What is being asked ▸ All lines from the one with "direction, and is" to the end of the material, both included, are to be written out exactly and without anything else.

(Beginning of Listed entries)

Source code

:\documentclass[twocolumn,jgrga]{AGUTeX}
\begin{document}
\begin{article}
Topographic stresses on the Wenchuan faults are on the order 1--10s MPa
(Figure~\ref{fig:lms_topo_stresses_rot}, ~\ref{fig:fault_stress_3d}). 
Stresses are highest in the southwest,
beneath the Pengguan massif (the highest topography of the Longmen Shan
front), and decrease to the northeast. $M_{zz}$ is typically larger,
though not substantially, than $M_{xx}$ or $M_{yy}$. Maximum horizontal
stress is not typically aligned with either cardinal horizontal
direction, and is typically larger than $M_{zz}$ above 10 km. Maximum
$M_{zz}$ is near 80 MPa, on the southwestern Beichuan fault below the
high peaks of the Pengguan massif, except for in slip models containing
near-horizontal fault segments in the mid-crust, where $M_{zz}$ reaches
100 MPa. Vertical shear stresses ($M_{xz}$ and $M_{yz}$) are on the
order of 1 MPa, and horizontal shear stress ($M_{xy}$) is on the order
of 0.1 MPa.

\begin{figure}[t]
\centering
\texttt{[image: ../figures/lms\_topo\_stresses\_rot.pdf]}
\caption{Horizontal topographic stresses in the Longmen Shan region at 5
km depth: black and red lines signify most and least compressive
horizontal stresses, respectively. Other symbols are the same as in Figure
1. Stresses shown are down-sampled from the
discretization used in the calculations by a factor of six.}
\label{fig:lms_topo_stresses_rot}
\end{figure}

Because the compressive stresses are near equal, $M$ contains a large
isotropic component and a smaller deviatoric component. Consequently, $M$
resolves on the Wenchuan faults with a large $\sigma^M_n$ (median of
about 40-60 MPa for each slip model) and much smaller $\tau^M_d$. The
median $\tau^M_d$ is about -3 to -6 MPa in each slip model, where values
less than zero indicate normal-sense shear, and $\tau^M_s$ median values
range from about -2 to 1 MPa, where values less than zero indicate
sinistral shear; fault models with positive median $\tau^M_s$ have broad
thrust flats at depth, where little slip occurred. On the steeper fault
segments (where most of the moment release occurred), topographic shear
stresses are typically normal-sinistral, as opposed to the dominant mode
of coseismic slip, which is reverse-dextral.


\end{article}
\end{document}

(End of Listed entries)

Solved exercise ▸
direction, and is typically larger than $M_{zz}$ above 10 km. Maximum
$M_{zz}$ is near 80 MPa, on the southwestern Beichuan fault below the
high peaks of the Pengguan massif, except for in slip models containing
near-horizontal fault segments in the mid-crust, where $M_{zz}$ reaches
100 MPa. Vertical shear stresses ($M_{xz}$ and $M_{yz}$) are on the
order of 1 MPa, and horizontal shear stress ($M_{xy}$) is on the order
of 0.1 MPa.

\begin{figure}[t]
\centering
\texttt{[image: ../figures/lms\_topo\_stresses\_rot.pdf]}
\caption{Horizontal topographic stresses in the Longmen Shan region at 5
km depth: black and red lines signify most and least compressive
horizontal stresses, respectively. Other symbols are the same as in Figure
1. Stresses shown are down-sampled from the
discretization used in the calculations by a factor of six.}
\label{fig:lms_topo_stresses_rot}
\end{figure}

Because the compressive stresses are near equal, $M$ contains a large
isotropic component and a smaller deviatoric component. Consequently, $M$
resolves on the Wenchuan faults with a large $\sigma^M_n$ (median of
about 40-60 MPa for each slip model) and much smaller $\tau^M_d$. The
median $\tau^M_d$ is about -3 to -6 MPa in each slip model, where values
less than zero indicate normal-sense shear, and $\tau^M_s$ median values
range from about -2 to 1 MPa, where values less than zero indicate
sinistral shear; fault models with positive median $\tau^M_s$ have broad
thrust flats at depth, where little slip occurred. On the steeper fault
segments (where most of the moment release occurred), topographic shear
stresses are typically normal-sinistral, as opposed to the dominant mode
of coseismic slip, which is reverse-dextral.


\end{article}
\end{document}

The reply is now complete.